Of the more than 11,000 Mexican minors detained after attempting to illegally enter the United States from Oct. 1 through May 31, only 2,700 said they were being apprehended for the first time, according to new Pew Research Center
analysis of Mexican government data.
While the number of illegal minors coming from Honduras, Guatemala and El Salvador is higher, the actual number of apprehensions of Mexican child migrants is greater because so many are detained multiple times.
Using data obtained from the Mexican Ministry of Foreign Affairs, Pew analysts determined that 76 percent of the unaccompanied minors had been detained multiple times, including 15 percent who had been apprehended at least six times.
However, the Pew study notes, "the lack of fingerprinting by Mexican authorities makes it difficult to estimate an actual number of children crossing the border."
Unlike children coming from Central America, a vast majority, 95 percent, are deported almost immediately, according to Pew, citing data from the United Nations High Commissioner for Refugees.

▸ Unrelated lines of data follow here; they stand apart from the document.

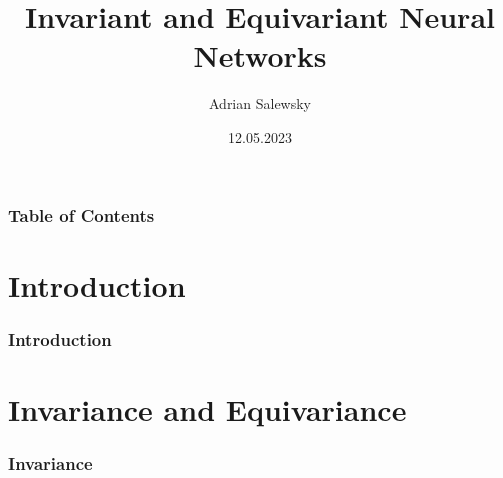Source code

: \documentclass{beamer}
\title{Invariant and Equivariant Neural Networks}
\author[Adrian Salewsky]{Adrian Salewsky}
\institute{Technische Universität Berlin}
\date{12.05.2023}
\begin{document}
\frame{\titlepage}

\begin{frame}
\frametitle{Table of Contents}
\tableofcontents
\end{frame}

\section{Introduction} 
\begin{frame}
\frametitle{Introduction}
\begin{figure}[h]
\end{figure}
\end{frame}

\section{Invariance and Equivariance}
\begin{frame}
\frametitle{Invariance}
\begin{figure}[h]
\end{figure}
\end{frame}
\end{document}

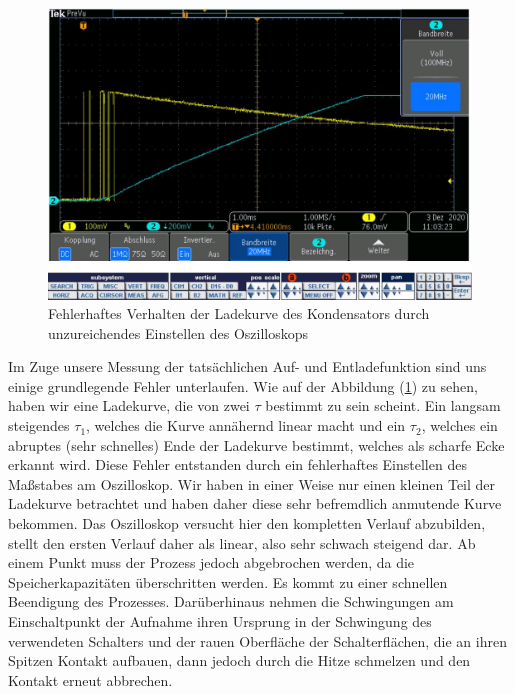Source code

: \documentclass{article}
\begin{document}
\begin{figure}[h!]
  \begin{center}
    \includegraphics[scale=0.45]{../assets/images/ET2P4/aufgabe3Fehler.JPG}
    \caption{Fehlerhaftes Verhalten der Ladekurve des Kondensators durch unzureichendes Einstellen des Oszilloskops}
    \label{fig:error}
  \end{center}
\end{figure}

Im Zuge unsere Messung der tatsächlichen Auf- und Entladefunktion sind uns einige grundlegende Fehler unterlaufen. Wie auf der Abbildung (\ref{fig:error}) zu 
sehen, haben wir eine Ladekurve, die von zwei $\tau$ bestimmt zu sein scheint. Ein langsam steigendes $\tau_1$, welches die Kurve annähernd linear macht und ein 
$\tau_2$, welches ein abruptes (sehr schnelles) Ende der Ladekurve bestimmt, welches als scharfe Ecke erkannt wird. Diese Fehler entstanden durch ein fehlerhaftes Einstellen des Maßstabes am
Oszilloskop. Wir haben in einer Weise nur einen kleinen Teil der Ladekurve betrachtet und haben daher diese sehr befremdlich anmutende Kurve bekommen. Das Oszilloskop versucht hier den 
kompletten Verlauf abzubilden, stellt den ersten Verlauf daher als linear, also sehr schwach steigend dar. Ab einem Punkt muss der Prozess jedoch abgebrochen werden, da die Speicherkapazitäten überschritten werden.
Es kommt zu einer schnellen Beendigung des Prozesses.
Darüberhinaus nehmen die Schwingungen am Einschaltpunkt der Aufnahme ihren Ursprung in der Schwingung des verwendeten Schalters und der rauen Oberfläche der Schalterflächen, die an ihren Spitzen Kontakt aufbauen, dann jedoch
durch die Hitze schmelzen und den Kontakt erneut abbrechen.
\end{document}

A recent report released by the National Foundation for American Policy, an Arlington, Virginia-based policy research group, confirms that the increase in actual apprehensions is a consequence of the surge of Central American children.
Employing data provided by the U.S. Border Patrol, the report shows a 45 percent increase
in the number of apprehensions since FY2011.
And the number is not likely to decrease. Analysts used data through May 2014 to estimate that the number of apprehensions is on pace to reach 476,557 by the end of FY 2014, which is 45 percent higher than the FY 2011 total of 327,577.
The increase is primarily a result of adults and minors coming from Central America.
In FY 2012, "Other than Mexican" (OTM) apprehensions numbered 99,000, while 266,000 were Mexican, according to the Border Patrol. In FY 2013, the number of “Other Than Mexican” apprehensions increased to 148,988, while the number of apprehensions of Mexicans remained about the same (at 265,409).
Through May 2014, “Other Than Mexican” apprehensions account for 50 percent of the apprehensions along the Southwest border, according to the U.S. Border Patrol, the report states.
A recent Associated Press/GFK poll
found 53 percent of Americans do not believe the United States has a moral obligation to grant asylum to refugees fleeing either violence or political persecution. And 52 percent would not characterize as refugees those children who might be trying to escape gang violence.
Poverty and violence have been cited as contributing factors leading to the rise in illegal immigrants from Central America, but the Pew report says there is no clear evidence of a reason for the larger number of Mexican children coming across the border.
For example, Pew examined the differences between the Mexican states of Tamaulipas and Sonora, the border regions from where most illegals originate. About one-in-four (3,077) children apprehended this fiscal year came from Tamaulipas.
According to Pew, Tamaulipas does not have a high poverty rate. However drug-related violence has risen in recent years. The murder rate between 2009 and 2012 nearly quintupled to 46 homicides per 100,000 people, about double the rate of Mexico overall.
However, Sonora, which borders Arizona, has a low poverty rate and a low homicide rate (19 per 100,000). The study notes that Sonora happens to be a "hub for migrants traveling across Mexico by train to reach the United States."
Stuart Anderson, NFAP executive director and the report's author, contends one possible solution is to establish bilateral agreements with Mexico and Central America that "authorize work permits for nationals of those countries in exchange for cooperation on immigration enforcement."